Rafael Alvez/UOL Rafael Alvez/UOL

Austrália

A Austrália não tem neutralidade de rede e, no país, provedores comumente oferecem a chamada "taxa zero" em alguns conteúdos com quem as operadoras têm parcerias comerciais. O sistema funciona por causa do alto número de provedores (63), leis fortes de proteção ao consumidor (que impedem bloqueio e redução de velocidade a competidores) e regras que reforçam a necessidade das empresas serem transparentes.

AFP AFP

Estados Unidos

Os EUA tinham problemas antes da neutralidade surgir em 2015. Quando a Netflix ganhou força, provedores fizeram o serviço pagar pelo alto consumo de banda. A velocidade dos usuários que acessavam o site foi reduzida até a Netflix aceitar pagar operadoras. O mesmo aconteceu com outras empresas, como a Riot Games (dona do League of Legends). Operadoras chegaram a bloquear também serviços de ligação por voz em celulares, como Skype e FaceTime.

Nelson Antoine/AP Nelson Antoine/AP

E a internet do Brasil?

No Brasil, a neutralidade é protegida pelo Marco Civil da Internet, que diz que o “responsável pela transmissão, comutação ou roteamento tem o dever de tratar de forma isonômica quaisquer pacotes de dados, sem distinção por conteúdo, origem e destino, serviço, terminal ou aplicação”. Mas não se engane: as operadoras estão bem interessadas em mudanças.

O Sinditelebrasil (sindicato patronal dos grandes provedores) já afirmou que defende uma neutralidade de rede praticada de forma “inteligente”, na qual conteúdos não são diferenciados, mas aspectos técnicos, sim – por exemplo, podem diminuir velocidade de alguém vendo um filme e deixar normal a de uma pessoa que só checa emails. 

Por aqui já existem polêmicas como o oferecimento de WhatsApp ilimitado por algumas operadoras ou pelo “traffic shaping” (quando a sua conexão é remodelada a depender do uso que você está fazendo), prática acusada por muitos usuários. Para especialistas, a decisão norte-americana pode sim trazer mudanças no país.

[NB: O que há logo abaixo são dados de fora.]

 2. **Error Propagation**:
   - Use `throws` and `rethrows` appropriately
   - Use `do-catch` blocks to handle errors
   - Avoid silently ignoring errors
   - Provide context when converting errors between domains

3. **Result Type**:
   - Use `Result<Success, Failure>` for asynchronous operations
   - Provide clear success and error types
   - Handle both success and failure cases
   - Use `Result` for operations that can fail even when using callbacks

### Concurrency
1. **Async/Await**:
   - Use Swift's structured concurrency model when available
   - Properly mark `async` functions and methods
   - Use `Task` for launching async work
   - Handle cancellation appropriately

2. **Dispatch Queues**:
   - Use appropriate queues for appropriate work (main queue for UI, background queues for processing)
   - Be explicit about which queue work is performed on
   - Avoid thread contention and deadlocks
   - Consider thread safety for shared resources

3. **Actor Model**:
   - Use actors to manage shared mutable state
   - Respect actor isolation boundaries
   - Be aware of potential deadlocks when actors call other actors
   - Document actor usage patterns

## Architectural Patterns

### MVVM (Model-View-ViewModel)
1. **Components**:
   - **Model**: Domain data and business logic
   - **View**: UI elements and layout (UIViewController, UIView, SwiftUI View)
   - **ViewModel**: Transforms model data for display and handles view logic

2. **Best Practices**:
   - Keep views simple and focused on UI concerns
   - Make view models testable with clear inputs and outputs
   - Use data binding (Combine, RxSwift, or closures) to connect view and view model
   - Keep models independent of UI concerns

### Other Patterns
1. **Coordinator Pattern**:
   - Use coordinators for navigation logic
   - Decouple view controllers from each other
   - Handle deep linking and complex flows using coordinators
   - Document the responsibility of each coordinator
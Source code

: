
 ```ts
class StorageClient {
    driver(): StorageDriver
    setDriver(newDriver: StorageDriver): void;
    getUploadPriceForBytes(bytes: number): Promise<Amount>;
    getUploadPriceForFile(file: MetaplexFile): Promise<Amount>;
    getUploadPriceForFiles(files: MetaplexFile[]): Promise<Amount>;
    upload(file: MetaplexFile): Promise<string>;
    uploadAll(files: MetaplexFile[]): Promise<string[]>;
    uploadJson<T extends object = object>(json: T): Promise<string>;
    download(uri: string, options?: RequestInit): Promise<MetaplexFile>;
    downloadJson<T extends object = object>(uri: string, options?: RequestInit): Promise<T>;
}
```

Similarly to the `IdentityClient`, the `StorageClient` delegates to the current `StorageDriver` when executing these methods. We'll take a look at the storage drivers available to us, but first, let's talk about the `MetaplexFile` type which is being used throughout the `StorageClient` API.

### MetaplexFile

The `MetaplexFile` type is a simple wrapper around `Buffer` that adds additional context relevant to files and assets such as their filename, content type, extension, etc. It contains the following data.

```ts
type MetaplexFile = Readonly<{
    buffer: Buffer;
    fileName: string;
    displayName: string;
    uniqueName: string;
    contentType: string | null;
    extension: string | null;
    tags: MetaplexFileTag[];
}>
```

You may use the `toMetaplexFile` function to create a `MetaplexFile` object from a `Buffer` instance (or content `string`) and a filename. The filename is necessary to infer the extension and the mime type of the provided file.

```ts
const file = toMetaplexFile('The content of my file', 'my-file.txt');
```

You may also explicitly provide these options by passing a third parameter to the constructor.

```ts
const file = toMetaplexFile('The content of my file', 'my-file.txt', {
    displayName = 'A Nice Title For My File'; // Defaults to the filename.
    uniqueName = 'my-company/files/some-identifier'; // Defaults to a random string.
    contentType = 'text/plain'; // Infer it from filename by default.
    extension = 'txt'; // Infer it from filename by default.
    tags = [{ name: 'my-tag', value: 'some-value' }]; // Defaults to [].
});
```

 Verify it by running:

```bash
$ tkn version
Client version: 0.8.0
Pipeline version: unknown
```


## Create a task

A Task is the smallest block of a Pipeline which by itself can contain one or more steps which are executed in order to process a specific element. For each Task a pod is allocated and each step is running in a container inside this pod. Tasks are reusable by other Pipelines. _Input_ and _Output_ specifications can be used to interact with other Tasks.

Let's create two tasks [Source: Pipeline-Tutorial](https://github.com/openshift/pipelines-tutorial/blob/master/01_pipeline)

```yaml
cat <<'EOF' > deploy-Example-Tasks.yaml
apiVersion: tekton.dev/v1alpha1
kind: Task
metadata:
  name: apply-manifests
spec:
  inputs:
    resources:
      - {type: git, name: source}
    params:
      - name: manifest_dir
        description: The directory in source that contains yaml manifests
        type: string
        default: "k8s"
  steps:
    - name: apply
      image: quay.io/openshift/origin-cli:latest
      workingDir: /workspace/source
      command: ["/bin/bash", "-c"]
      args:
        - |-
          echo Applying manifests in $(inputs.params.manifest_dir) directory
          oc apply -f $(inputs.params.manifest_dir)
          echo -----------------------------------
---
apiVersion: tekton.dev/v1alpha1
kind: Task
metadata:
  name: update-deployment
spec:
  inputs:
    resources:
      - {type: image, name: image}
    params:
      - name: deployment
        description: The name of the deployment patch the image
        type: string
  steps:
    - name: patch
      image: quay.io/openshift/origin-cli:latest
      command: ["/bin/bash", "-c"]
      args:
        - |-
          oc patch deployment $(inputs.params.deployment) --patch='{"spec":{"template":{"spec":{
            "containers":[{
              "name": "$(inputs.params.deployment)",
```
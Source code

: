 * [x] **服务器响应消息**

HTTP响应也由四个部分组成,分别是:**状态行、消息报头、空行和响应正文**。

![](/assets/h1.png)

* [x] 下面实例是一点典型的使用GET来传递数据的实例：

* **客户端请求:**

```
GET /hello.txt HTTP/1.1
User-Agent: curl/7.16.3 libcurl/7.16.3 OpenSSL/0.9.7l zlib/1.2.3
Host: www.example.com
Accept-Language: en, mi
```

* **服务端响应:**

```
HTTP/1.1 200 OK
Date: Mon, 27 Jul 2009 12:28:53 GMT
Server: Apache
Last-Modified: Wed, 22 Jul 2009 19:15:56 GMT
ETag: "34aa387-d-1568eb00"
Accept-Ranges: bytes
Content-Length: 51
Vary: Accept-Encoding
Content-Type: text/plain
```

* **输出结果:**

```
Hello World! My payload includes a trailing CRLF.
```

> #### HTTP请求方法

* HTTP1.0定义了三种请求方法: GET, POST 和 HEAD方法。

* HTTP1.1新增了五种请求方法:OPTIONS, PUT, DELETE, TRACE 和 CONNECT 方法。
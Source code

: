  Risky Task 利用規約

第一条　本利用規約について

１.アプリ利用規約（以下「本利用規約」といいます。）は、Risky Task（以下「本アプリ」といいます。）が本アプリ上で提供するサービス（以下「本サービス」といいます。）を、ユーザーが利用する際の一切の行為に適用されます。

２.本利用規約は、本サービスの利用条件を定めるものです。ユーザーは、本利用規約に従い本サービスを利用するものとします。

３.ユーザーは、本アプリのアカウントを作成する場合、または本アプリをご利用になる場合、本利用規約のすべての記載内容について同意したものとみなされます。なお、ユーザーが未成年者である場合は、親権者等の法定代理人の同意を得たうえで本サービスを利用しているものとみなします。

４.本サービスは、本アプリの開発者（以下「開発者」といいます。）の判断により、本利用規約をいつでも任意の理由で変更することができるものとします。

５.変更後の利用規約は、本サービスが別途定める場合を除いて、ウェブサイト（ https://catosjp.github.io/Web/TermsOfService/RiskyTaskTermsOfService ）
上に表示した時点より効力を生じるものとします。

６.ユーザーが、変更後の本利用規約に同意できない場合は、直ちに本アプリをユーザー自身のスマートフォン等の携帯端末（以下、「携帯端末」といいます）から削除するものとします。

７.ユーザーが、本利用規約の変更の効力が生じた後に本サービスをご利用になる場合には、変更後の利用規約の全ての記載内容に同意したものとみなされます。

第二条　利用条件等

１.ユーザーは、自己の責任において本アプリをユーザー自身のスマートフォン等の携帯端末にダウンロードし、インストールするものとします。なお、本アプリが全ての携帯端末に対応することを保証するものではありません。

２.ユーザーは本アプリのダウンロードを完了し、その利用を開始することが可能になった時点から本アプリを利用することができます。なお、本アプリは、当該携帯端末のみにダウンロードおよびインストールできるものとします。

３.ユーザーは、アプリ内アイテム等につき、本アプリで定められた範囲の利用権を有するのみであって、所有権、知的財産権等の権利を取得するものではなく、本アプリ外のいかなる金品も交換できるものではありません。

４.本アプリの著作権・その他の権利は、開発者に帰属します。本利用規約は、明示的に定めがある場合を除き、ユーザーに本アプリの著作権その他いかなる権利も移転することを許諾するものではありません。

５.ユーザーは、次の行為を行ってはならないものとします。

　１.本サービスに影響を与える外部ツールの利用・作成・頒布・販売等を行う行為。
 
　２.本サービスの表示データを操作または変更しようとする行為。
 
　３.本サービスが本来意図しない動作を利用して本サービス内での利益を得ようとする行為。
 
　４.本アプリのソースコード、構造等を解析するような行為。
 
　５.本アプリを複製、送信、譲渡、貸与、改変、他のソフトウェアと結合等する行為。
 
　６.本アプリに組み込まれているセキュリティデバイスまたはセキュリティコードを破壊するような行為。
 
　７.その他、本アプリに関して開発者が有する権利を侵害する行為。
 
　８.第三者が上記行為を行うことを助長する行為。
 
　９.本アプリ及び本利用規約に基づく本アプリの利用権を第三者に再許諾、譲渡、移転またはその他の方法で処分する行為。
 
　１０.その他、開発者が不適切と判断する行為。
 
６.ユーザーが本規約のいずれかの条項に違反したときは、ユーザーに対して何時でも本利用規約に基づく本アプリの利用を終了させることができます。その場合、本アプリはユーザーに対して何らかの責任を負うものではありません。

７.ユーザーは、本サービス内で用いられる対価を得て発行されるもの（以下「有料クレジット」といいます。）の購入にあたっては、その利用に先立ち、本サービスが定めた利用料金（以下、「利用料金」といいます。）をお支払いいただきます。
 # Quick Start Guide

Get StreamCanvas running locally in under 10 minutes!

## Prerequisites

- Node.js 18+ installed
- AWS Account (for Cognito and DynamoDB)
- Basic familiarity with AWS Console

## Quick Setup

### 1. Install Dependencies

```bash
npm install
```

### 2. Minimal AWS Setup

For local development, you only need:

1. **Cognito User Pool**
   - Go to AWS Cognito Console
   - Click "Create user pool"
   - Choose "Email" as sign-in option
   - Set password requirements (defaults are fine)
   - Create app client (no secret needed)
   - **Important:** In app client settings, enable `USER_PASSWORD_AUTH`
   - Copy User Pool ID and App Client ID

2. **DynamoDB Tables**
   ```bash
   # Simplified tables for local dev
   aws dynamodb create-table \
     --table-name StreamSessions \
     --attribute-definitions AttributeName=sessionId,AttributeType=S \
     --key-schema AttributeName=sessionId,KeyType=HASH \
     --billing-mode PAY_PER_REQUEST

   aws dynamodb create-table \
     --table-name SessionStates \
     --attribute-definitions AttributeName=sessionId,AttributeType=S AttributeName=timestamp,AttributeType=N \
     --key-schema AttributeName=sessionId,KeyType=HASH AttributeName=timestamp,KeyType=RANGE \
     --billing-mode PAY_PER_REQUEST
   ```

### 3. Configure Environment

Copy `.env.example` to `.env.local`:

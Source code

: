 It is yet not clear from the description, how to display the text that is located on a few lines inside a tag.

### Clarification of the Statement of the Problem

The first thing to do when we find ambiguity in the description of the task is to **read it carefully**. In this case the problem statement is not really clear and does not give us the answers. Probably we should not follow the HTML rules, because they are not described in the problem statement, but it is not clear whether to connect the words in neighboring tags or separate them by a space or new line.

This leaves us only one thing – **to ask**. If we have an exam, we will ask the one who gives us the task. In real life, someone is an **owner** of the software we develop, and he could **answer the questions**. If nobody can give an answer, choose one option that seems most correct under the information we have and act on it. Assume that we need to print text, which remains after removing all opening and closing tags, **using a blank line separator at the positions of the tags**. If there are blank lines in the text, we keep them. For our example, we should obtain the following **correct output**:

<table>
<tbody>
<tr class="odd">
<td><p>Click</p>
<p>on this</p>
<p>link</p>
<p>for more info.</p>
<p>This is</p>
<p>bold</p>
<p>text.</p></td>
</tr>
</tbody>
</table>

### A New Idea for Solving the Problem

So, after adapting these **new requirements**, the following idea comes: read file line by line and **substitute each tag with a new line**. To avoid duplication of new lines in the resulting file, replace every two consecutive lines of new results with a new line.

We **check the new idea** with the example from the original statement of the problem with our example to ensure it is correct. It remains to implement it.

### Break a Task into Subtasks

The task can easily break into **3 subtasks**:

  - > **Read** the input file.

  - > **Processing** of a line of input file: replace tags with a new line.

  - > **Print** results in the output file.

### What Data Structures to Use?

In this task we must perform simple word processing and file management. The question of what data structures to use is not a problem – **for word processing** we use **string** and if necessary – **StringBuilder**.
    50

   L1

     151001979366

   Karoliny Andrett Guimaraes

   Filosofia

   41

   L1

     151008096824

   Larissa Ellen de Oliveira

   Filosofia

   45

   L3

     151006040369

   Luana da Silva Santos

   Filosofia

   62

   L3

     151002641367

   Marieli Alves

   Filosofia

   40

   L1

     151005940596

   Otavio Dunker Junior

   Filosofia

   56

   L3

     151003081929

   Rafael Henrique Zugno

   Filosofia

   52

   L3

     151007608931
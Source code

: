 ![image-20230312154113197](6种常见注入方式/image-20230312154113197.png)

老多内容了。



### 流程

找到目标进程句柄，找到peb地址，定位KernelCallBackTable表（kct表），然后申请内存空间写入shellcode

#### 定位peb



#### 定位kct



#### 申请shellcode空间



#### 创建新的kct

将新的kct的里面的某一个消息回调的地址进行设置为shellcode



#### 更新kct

“Você pega um lugar do tamanho dos Estados Unidos. Com certeza vai refletir no Brasil. Nós temos sempre um grande desafio que é a política acima de tudo. No primeiro momento, temos um impedimento legal, que é o Marco Civil, mas nada impede que grupos de pressão defendam que o fim da neutralidade da rede seja um bom negócio e forcem a criação de um projeto de lei que altere o Marco Civil”, opina Leandro Bissoli, especialista em direito digital da Peck Advogados.

E o caminho para alterar qualquer regra na rede por aqui tem que ser exatamente esse: para mudar o Marco Civil da Internet, teria que ser criado um projeto de lei. Isso pode partir tanto dos congressistas brasileiros (deputados ou senadores) como do presidente Michel Temer (MDB).

É aguardar para ver. Mas que a sua internet está mais ameaçada a partir de hoje, está.